Record extracts:
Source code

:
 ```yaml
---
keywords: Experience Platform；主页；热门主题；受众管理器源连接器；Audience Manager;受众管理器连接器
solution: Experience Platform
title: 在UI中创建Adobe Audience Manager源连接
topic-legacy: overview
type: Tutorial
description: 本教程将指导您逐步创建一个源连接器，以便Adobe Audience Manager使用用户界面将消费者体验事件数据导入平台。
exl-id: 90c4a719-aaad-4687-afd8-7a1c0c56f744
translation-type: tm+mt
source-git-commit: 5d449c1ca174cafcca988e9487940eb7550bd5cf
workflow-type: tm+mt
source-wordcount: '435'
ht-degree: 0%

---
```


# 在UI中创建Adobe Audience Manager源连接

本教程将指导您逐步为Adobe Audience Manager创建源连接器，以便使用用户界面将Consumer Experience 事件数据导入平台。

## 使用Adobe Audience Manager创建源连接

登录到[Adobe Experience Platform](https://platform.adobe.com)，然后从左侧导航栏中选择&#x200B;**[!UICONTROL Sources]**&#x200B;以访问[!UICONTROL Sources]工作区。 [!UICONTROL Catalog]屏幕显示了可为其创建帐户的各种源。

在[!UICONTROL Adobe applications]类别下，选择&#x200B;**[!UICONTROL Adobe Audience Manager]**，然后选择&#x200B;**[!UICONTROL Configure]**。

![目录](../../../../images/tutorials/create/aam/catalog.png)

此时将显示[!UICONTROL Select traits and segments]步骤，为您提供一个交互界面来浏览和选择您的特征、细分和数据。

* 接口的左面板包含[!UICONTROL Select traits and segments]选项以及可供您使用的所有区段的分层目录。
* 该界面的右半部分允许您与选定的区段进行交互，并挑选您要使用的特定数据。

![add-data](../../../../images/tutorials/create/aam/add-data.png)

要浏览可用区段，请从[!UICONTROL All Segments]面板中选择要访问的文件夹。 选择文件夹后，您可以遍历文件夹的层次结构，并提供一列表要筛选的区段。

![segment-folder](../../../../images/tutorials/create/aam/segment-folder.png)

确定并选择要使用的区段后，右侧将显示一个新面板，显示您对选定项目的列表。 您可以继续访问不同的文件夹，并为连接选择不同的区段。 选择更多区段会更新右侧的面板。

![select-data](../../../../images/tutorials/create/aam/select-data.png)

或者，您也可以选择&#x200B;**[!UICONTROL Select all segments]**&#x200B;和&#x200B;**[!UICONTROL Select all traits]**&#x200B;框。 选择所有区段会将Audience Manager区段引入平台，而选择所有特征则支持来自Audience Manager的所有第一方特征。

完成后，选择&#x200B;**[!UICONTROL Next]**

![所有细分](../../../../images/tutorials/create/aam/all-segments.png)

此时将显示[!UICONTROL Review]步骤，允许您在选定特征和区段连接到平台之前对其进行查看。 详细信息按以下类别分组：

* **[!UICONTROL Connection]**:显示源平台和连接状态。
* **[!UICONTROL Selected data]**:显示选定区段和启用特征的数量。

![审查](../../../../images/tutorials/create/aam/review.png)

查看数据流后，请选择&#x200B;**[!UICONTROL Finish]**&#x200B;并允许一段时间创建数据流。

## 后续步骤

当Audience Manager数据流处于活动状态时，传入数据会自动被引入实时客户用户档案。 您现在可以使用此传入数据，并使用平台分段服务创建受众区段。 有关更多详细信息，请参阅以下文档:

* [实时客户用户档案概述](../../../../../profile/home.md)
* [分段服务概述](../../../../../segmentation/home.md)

Your instructions:
Copy out each line of the listing that holds "data".

Completed exercise:
![add-data](../../../../images/tutorials/create/aam/add-data.png)
![select-data](../../../../images/tutorials/create/aam/select-data.png)
* **[!UICONTROL Selected data]**:显示选定区段和启用特征的数量。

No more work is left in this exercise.